You can check if you actually have HTTP/2 negotiated connections by monitoring the pre-decrypted traffic and looking for the negotiated protocol in the ssl.log. The ALPN designator for standard http2 is ‘h2’.
Thanks, Murad! I checked ssl.log and do see a good amount of traffic with “h2” listed, so it looks like I’m definitely seeing this on my network.
Only reason I believe that Palo is still sending it as HTTP/2 traffic is because the monitor tab has a “HTTP/2 Connection Session ID” and each line entry that has a non-zero value for that field seems to be missing a corresponding log in Zeek. Whereas anytime there’s a zero value in that column, presumably denoting HTTP/1.1 traffic, Zeek is able to analyze it successfully.

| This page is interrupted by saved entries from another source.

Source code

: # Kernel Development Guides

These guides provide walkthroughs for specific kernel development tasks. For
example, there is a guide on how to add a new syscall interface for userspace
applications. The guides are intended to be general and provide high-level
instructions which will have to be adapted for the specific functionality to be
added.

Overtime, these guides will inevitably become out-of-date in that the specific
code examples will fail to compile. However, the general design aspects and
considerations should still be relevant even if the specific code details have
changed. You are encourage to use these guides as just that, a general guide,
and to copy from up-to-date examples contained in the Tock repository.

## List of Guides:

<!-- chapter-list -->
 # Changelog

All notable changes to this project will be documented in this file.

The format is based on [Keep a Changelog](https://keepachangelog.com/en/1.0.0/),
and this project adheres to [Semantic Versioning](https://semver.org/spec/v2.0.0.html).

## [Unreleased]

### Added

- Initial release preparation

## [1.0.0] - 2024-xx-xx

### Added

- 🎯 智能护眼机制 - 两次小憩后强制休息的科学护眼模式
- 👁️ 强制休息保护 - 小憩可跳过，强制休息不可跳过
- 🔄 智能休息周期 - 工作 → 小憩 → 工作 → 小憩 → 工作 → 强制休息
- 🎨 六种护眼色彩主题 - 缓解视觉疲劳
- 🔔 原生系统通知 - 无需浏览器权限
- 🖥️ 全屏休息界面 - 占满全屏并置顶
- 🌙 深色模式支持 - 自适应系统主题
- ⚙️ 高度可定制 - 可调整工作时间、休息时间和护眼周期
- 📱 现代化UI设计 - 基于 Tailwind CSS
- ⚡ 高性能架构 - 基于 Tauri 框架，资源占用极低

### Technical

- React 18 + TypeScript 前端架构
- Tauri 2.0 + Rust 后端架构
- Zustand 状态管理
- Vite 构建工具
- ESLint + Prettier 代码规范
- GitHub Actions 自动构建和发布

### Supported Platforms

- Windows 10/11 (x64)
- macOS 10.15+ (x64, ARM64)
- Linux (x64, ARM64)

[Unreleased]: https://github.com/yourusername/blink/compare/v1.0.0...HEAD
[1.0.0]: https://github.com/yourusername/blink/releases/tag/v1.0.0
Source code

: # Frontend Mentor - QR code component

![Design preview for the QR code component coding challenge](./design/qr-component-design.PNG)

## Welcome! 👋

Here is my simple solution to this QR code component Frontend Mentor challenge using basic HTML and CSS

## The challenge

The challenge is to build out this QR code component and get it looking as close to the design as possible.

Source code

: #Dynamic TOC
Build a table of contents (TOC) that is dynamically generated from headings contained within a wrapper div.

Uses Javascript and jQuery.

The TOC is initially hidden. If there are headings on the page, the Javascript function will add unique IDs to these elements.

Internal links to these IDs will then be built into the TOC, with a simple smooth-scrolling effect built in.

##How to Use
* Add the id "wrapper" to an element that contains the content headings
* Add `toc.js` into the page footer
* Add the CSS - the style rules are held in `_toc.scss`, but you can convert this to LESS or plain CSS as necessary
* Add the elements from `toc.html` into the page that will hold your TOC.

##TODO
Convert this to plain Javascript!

It’s not a big deal, but I was so excited to have Zeek analyze my decrypted traffic only to find that most of it is HTTP/2. I suppose I’ll wait for the official analyzer or learn how to write one myself. 
Thanks,
Eric
Weird. I’d recommend opening an issue on github, if you can. Ideally, if you can provide a pcap, it’ll help with troubleshooting. But there are other things we can check.
Thanks, Murad. I just found the option in Palo Alto to force the downgrade to HTTP/1.1 and Zeek is now seeing that traffic, thanks for the tip. I’ll still try to grab a PCAP of HTTP/2 traffic and see if I can open an issue.